Of course, the AirSnort attack is not the only way to attack WEP. It's just the quickest. There's another way that you should be aware of, though it's not as much of a threat.

Brute-Force Attacks

There are basically two ways to break a password or key-protected system:

1. Exploit some weakness in the method used to encrypt the data. Wired Equivalent Privacy (WEP) has a serious flaw in its encryption algorithm, and this well-known 'RC4' flaw is behind utilities like AirSnort and WEPCrack.

2. Start with a dictionary of common passwords, and throw passwords at the system until you find one that works. Such dictionaries have been compiled by hacker groups around the world and can be found on the Web without a great deal of searching. (I discovered with some amusement that my last name- 'Duntemann'-is in a password dictionary assembled by hackers in Germany. Needless to say, I'm not using my last name as a password, and I often wonder who is!)

The second method tries passwords or key strings until one works. Because of something called 'social engineering' (which basically means taking advantage of other people's stupidity) a dictionary-based brute-force attack can work very quickly- if you used the name of your dog or one of your kids or a big city or something common and easily guessed. (Don't!)

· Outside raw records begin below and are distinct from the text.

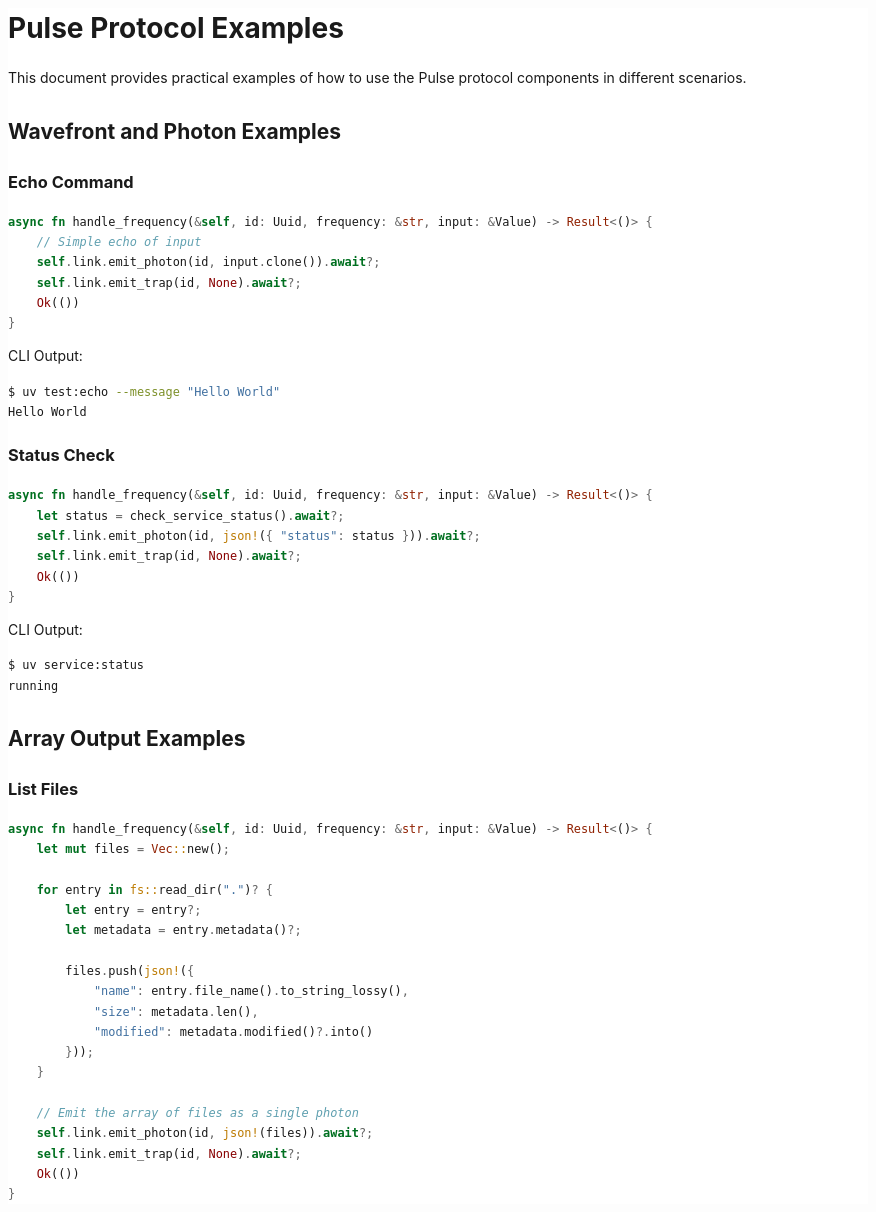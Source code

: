 # Pulse Protocol Examples

This document provides practical examples of how to use the Pulse protocol components in different scenarios.

## Wavefront and Photon Examples

### Echo Command
```rust
async fn handle_frequency(&self, id: Uuid, frequency: &str, input: &Value) -> Result<()> {
    // Simple echo of input
    self.link.emit_photon(id, input.clone()).await?;
    self.link.emit_trap(id, None).await?;
    Ok(())
}
```

CLI Output:
```bash
$ uv test:echo --message "Hello World"
Hello World
```

### Status Check
```rust
async fn handle_frequency(&self, id: Uuid, frequency: &str, input: &Value) -> Result<()> {
    let status = check_service_status().await?;
    self.link.emit_photon(id, json!({ "status": status })).await?;
    self.link.emit_trap(id, None).await?;
    Ok(())
}
```

CLI Output:
```bash
$ uv service:status
running
```

## Array Output Examples

### List Files
```rust
async fn handle_frequency(&self, id: Uuid, frequency: &str, input: &Value) -> Result<()> {
    let mut files = Vec::new();
    
    for entry in fs::read_dir(".")? {
        let entry = entry?;
        let metadata = entry.metadata()?;
        
        files.push(json!({
            "name": entry.file_name().to_string_lossy(),
            "size": metadata.len(),
            "modified": metadata.modified()?.into()
        }));
    }
    
    // Emit the array of files as a single photon
    self.link.emit_photon(id, json!(files)).await?;
    self.link.emit_trap(id, None).await?;
    Ok(())
}
```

A brute-force attack on WEP isn't quite that easy. WEP doesn't actually use a password made out of letters and numbers. WEP uses purely numeric key values that are actually strings of hexadecimal (base 16) digits. Some manufacturers of Wi-Fi gear use a 'key generator' to generate a hexadecimal key value from a textual word or phrase like 'Minneapolis' or 'gotta boogie all night long.' But the key itself is a simple number.

Theoretically, with a number you start at zero and count up (or start at the maximum value and count down) trying keys sequentially until one works. It's possible to eliminate some values through arcane cryptographic analysis, but what's left are still a great many keys to try.

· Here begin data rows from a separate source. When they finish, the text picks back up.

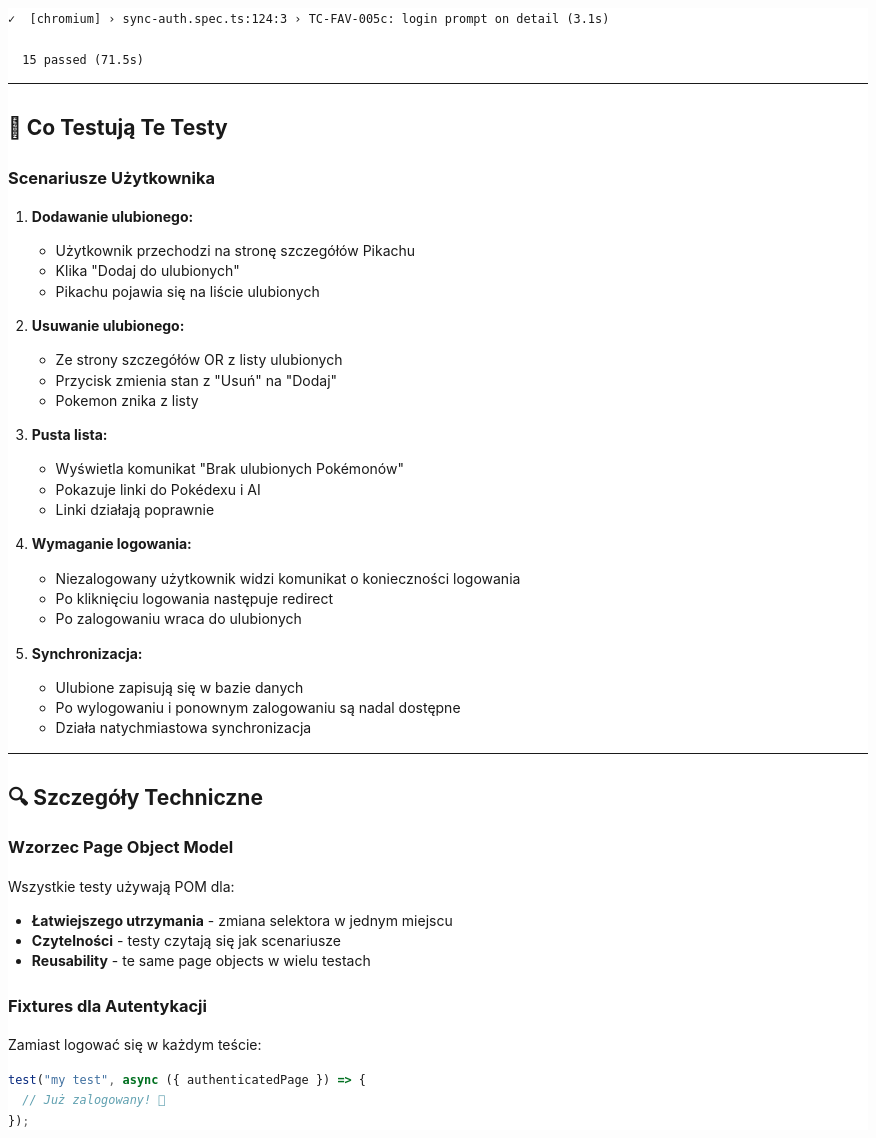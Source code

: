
 ```
✓  [chromium] › sync-auth.spec.ts:124:3 › TC-FAV-005c: login prompt on detail (3.1s)

  15 passed (71.5s)
```

---

## 🎯 Co Testują Te Testy

### Scenariusze Użytkownika

1. **Dodawanie ulubionego:**
   - Użytkownik przechodzi na stronę szczegółów Pikachu
   - Klika "Dodaj do ulubionych"
   - Pikachu pojawia się na liście ulubionych

2. **Usuwanie ulubionego:**
   - Ze strony szczegółów OR z listy ulubionych
   - Przycisk zmienia stan z "Usuń" na "Dodaj"
   - Pokemon znika z listy

3. **Pusta lista:**
   - Wyświetla komunikat "Brak ulubionych Pokémonów"
   - Pokazuje linki do Pokédexu i AI
   - Linki działają poprawnie

4. **Wymaganie logowania:**
   - Niezalogowany użytkownik widzi komunikat o konieczności logowania
   - Po kliknięciu logowania następuje redirect
   - Po zalogowaniu wraca do ulubionych

5. **Synchronizacja:**
   - Ulubione zapisują się w bazie danych
   - Po wylogowaniu i ponownym zalogowaniu są nadal dostępne
   - Działa natychmiastowa synchronizacja

---

## 🔍 Szczegóły Techniczne

### Wzorzec Page Object Model

Wszystkie testy używają POM dla:

- **Łatwiejszego utrzymania** - zmiana selektora w jednym miejscu
- **Czytelności** - testy czytają się jak scenariusze
- **Reusability** - te same page objects w wielu testach

### Fixtures dla Autentykacji

Zamiast logować się w każdym teście:

```typescript
test("my test", async ({ authenticatedPage }) => {
  // Już zalogowany! 🎉
});
```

The kicker for brute-force attacks on WEP, however, is the unavoidable time it takes to try a key. 'Guessing' doesn't have to go through the entire challenge-response conversation used by WEP, but each guess requires calculations that take a small but still significant amount of time.

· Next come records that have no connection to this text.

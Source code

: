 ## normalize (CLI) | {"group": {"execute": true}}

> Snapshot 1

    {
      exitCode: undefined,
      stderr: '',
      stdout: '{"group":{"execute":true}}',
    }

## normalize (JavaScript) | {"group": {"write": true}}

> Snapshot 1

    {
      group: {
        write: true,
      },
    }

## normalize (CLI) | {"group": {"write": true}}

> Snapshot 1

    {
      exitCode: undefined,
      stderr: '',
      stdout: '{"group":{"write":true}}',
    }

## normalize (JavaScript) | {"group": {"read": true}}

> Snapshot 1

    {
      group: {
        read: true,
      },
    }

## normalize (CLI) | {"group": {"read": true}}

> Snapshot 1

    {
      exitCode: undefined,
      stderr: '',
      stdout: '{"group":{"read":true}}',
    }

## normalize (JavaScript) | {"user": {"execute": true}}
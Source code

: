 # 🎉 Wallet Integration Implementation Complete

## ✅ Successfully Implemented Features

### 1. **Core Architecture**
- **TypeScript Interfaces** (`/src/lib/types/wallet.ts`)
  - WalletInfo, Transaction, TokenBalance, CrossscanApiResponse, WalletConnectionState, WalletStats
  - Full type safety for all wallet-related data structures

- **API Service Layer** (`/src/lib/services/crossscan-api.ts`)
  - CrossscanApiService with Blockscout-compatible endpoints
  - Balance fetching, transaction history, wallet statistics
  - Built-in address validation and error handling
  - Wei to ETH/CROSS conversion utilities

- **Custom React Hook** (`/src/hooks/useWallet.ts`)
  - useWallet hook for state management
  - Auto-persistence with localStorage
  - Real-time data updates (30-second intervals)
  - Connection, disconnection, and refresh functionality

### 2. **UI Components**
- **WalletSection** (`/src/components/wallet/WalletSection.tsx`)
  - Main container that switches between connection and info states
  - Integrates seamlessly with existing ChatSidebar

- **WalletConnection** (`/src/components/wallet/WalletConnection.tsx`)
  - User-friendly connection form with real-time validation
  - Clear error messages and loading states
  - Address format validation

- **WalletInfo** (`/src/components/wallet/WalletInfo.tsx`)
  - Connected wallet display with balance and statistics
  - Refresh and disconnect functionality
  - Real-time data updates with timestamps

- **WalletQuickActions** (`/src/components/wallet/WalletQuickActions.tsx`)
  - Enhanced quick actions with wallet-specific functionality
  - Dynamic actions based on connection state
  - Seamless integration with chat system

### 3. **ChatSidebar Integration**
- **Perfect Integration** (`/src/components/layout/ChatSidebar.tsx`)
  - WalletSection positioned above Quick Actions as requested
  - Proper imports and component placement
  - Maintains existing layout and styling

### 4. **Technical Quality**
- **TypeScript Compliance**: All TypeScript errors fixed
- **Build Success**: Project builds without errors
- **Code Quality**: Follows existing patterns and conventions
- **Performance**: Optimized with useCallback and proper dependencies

Security expert Tim Newsham actually wrote a brute-force WEP attack utility, and found that a brute force attack on standard 40/64 bit WEP would take about 210 days on a typical Pentium system-and calculated that a brute-force attack on the more secure 104/128 bit WEP would take, well, longer than the remaining lifetime of our universe. (1019 years!)

Brute force attacks generally do not pick keys at random. There are a few shortcuts, and all of them are based on the sort of 'social engineering' that I mentioned earlier. Most savvy hackers begin a brute force attack with WEP keys generated from a dictionary of common passwords. To forestall this sort of attack you should not use common words or any word or phrase somehow guessable from your name or business. (That is, avoid using your spouse's name, your children's names, your dog or cat's name, the type of car you drive, things like that.) The best pass phrases for WEP key generators are remember-able but not guessable things like 1tallcool1forme2nite or i1thelottery2day. Random strings of characters are better but not very easy to remember. Do your best, and always remember the low-hanging fruit effect.

To sum up: Unless you're stupid and use an easily-guessable key, a brute force attack on standard 64-bit WEP could take several months, and is thus possible but not practical. For 128-bit WEP, brute force is simply impossible. In practical terms, even the 64-bit brute-force crack is academic, because an AirSnort-style crack could be done much more quickly in almost every case. Once the Wi-Fi Protected Access standard is implemented by manufacturers, Wi-Fi gear will support the temporal key integrity protocol (TKIP), which updates WEP keys automatically at defined intervals through encrypted transfers. When this happens, AirSnort-type attacks become much more difficult, and brute force attacks become basically impossible-because the keys would change long before a brute force attack would have the time to succeed.